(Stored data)
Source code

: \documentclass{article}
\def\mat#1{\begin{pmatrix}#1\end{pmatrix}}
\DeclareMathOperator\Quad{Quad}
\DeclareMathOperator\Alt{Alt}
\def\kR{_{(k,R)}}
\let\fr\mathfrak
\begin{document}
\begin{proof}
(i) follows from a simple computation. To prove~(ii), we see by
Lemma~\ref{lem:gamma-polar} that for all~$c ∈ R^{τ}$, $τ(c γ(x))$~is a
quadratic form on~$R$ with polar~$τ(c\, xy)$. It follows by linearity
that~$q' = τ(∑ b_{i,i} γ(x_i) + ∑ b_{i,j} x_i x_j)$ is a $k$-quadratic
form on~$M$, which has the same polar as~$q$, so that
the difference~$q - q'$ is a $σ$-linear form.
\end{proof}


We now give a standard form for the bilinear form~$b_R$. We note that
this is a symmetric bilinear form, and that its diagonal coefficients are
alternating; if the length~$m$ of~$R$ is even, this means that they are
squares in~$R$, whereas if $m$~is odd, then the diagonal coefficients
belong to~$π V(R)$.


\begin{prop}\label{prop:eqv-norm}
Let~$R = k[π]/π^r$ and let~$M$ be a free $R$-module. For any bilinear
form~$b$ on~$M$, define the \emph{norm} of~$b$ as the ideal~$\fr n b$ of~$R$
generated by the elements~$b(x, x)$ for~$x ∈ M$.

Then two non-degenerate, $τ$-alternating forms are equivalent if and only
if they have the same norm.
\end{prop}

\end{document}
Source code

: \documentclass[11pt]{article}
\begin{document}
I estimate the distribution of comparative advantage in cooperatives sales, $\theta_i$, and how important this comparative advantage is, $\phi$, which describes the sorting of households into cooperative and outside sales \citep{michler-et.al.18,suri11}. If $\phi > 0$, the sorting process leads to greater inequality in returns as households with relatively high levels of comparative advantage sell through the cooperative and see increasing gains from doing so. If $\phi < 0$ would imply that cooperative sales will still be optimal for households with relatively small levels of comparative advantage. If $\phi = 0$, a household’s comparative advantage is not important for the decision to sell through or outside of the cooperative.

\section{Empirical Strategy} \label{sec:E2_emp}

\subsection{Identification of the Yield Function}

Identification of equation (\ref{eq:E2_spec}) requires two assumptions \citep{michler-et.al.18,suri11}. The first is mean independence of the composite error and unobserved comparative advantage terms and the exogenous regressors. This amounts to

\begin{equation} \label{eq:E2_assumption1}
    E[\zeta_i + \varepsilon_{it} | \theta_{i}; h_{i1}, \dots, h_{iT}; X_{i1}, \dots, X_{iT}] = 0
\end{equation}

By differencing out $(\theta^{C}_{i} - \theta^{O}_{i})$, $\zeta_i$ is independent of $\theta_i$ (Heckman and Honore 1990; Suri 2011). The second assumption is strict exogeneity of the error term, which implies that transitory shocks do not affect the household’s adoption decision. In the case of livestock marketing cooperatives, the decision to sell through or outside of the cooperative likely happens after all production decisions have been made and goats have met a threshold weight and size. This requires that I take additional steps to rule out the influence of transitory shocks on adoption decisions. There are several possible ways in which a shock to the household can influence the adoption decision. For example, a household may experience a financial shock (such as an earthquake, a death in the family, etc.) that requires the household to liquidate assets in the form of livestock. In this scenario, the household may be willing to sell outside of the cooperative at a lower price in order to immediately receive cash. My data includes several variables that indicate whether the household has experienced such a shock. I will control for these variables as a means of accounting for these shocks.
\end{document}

AIM OF THE TASK: Exactly as they appear, retype the lines from the start of the records through the line containing "(i) follows from".

THE ANSWER:
Source code

: \documentclass{article}
\def\mat#1{\begin{pmatrix}#1\end{pmatrix}}
\DeclareMathOperator\Quad{Quad}
\DeclareMathOperator\Alt{Alt}
\def\kR{_{(k,R)}}
\let\fr\mathfrak
\begin{document}
\begin{proof}
(i) follows from a simple computation. To prove~(ii), we see by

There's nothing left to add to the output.